[Records from a dataset]
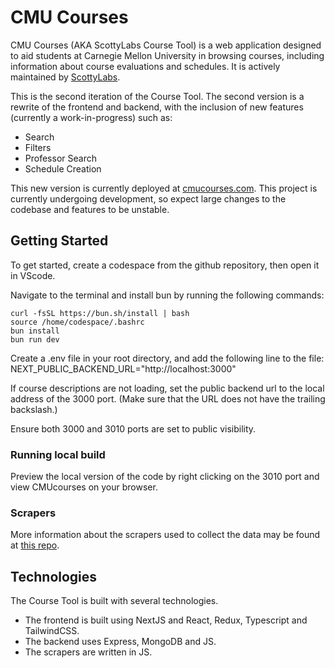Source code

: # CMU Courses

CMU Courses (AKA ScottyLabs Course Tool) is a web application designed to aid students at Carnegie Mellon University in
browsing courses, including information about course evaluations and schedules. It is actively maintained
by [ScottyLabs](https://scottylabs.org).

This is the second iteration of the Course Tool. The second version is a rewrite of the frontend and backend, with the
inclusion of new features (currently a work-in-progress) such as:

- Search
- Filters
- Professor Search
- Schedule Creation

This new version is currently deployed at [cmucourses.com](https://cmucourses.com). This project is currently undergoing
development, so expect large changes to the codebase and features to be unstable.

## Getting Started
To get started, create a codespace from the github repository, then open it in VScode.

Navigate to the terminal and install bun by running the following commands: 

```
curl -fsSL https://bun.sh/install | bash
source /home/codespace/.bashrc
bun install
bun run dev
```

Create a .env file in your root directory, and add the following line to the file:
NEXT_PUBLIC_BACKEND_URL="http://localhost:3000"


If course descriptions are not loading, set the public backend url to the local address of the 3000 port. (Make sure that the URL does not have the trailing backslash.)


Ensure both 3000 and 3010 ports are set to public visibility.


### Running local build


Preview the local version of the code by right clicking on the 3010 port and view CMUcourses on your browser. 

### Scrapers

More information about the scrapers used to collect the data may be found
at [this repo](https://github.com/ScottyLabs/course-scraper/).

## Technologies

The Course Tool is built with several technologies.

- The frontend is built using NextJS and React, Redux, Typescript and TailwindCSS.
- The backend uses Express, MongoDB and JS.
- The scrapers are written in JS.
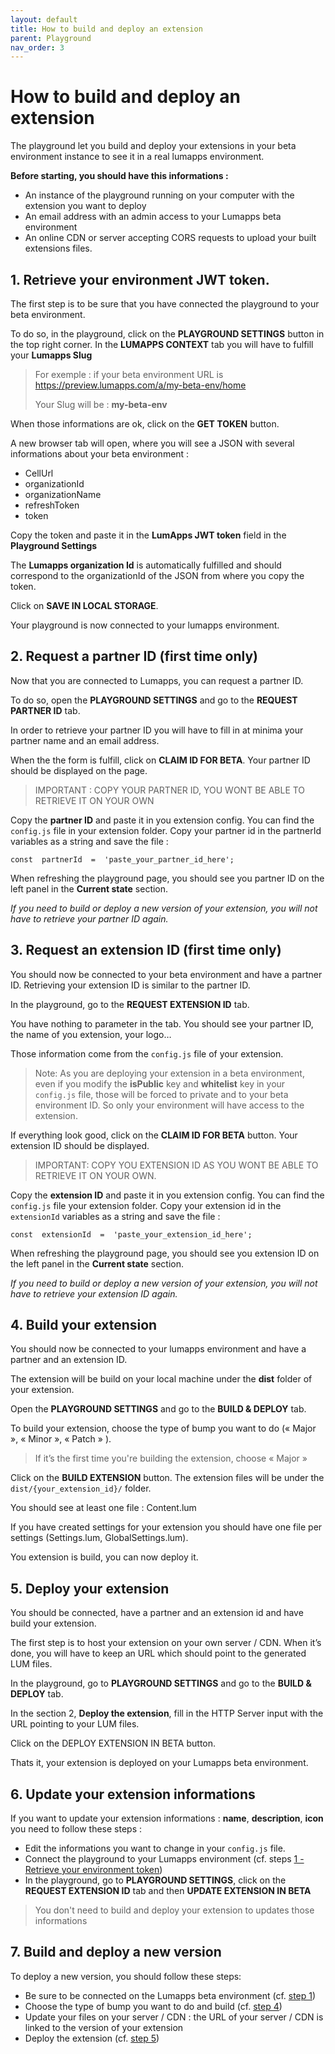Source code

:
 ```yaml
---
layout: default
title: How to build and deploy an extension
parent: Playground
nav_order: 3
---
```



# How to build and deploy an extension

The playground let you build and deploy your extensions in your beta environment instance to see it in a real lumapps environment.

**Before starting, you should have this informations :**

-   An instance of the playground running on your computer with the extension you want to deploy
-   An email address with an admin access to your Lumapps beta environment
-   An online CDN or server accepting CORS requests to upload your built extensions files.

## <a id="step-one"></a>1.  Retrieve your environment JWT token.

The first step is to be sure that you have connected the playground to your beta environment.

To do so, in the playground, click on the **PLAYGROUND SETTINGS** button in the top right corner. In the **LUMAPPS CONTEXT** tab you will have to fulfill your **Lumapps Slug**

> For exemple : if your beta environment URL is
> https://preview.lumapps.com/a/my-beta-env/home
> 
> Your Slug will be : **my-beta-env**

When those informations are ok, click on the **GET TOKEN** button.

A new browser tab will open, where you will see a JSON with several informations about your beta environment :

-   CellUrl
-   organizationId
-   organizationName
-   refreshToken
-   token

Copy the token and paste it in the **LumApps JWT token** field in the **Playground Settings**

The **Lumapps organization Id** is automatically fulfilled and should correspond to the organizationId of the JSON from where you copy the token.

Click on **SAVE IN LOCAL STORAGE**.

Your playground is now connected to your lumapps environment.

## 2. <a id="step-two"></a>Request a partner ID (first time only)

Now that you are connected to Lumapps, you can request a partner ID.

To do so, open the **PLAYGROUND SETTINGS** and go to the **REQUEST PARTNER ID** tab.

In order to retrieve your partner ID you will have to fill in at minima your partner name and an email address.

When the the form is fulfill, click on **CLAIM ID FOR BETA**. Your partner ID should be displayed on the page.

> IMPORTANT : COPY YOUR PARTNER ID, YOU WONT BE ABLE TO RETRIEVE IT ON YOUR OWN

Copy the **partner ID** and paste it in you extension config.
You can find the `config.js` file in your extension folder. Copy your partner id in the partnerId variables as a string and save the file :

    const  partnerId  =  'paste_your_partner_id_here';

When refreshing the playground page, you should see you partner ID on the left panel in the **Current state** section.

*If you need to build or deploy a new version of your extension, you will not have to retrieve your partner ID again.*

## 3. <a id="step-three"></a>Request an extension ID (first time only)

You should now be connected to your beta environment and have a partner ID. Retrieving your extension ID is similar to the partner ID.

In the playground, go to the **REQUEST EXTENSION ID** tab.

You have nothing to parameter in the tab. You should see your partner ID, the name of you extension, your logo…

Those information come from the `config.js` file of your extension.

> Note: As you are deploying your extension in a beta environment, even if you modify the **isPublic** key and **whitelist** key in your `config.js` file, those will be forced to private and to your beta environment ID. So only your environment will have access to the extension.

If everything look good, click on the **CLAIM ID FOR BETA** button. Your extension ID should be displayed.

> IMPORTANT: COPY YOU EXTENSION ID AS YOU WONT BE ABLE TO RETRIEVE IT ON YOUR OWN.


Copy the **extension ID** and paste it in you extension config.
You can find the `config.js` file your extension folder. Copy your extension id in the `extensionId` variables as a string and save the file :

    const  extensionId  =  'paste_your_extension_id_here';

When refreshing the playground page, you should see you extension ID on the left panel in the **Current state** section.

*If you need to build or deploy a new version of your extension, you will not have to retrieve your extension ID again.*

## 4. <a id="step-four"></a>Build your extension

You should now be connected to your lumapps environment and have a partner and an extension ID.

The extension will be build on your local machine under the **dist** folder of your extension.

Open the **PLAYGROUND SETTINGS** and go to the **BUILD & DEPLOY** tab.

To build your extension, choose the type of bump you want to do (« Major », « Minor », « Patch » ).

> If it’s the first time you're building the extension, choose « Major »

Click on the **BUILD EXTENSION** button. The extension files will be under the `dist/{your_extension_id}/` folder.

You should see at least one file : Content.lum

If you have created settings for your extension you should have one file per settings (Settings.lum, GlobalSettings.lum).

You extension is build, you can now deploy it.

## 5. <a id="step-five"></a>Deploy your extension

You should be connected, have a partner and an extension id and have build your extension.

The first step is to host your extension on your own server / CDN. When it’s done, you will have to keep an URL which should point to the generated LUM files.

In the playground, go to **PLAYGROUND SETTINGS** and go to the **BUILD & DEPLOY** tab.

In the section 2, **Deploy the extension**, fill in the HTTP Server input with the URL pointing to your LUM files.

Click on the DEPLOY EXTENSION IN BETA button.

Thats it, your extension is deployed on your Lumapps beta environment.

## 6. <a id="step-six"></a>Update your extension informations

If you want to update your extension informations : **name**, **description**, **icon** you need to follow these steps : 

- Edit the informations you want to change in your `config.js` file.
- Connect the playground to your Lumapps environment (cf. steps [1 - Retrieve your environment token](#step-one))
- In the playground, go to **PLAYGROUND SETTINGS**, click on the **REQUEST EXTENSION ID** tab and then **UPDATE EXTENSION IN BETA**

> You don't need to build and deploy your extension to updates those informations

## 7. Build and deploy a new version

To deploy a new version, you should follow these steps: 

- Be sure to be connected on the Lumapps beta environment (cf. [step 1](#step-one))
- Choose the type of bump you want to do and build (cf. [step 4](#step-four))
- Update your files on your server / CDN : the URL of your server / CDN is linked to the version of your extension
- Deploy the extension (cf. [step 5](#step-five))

# Work task
Look above for the line holding "If everything look". Print it and every line after it, exactly, through the line holding "Click on the **BUILD".

# Finished task
If everything look good, click on the **CLAIM ID FOR BETA** button. Your extension ID should be displayed.

> IMPORTANT: COPY YOU EXTENSION ID AS YOU WONT BE ABLE TO RETRIEVE IT ON YOUR OWN.


Copy the **extension ID** and paste it in you extension config.
You can find the `config.js` file your extension folder. Copy your extension id in the `extensionId` variables as a string and save the file :

    const  extensionId  =  'paste_your_extension_id_here';

When refreshing the playground page, you should see you extension ID on the left panel in the **Current state** section.

*If you need to build or deploy a new version of your extension, you will not have to retrieve your extension ID again.*

## 4. <a id="step-four"></a>Build your extension

You should now be connected to your lumapps environment and have a partner and an extension ID.

The extension will be build on your local machine under the **dist** folder of your extension.

Open the **PLAYGROUND SETTINGS** and go to the **BUILD & DEPLOY** tab.

To build your extension, choose the type of bump you want to do (« Major », « Minor », « Patch » ).

> If it’s the first time you're building the extension, choose « Major »

Click on the **BUILD EXTENSION** button. The extension files will be under the `dist/{your_extension_id}/` folder.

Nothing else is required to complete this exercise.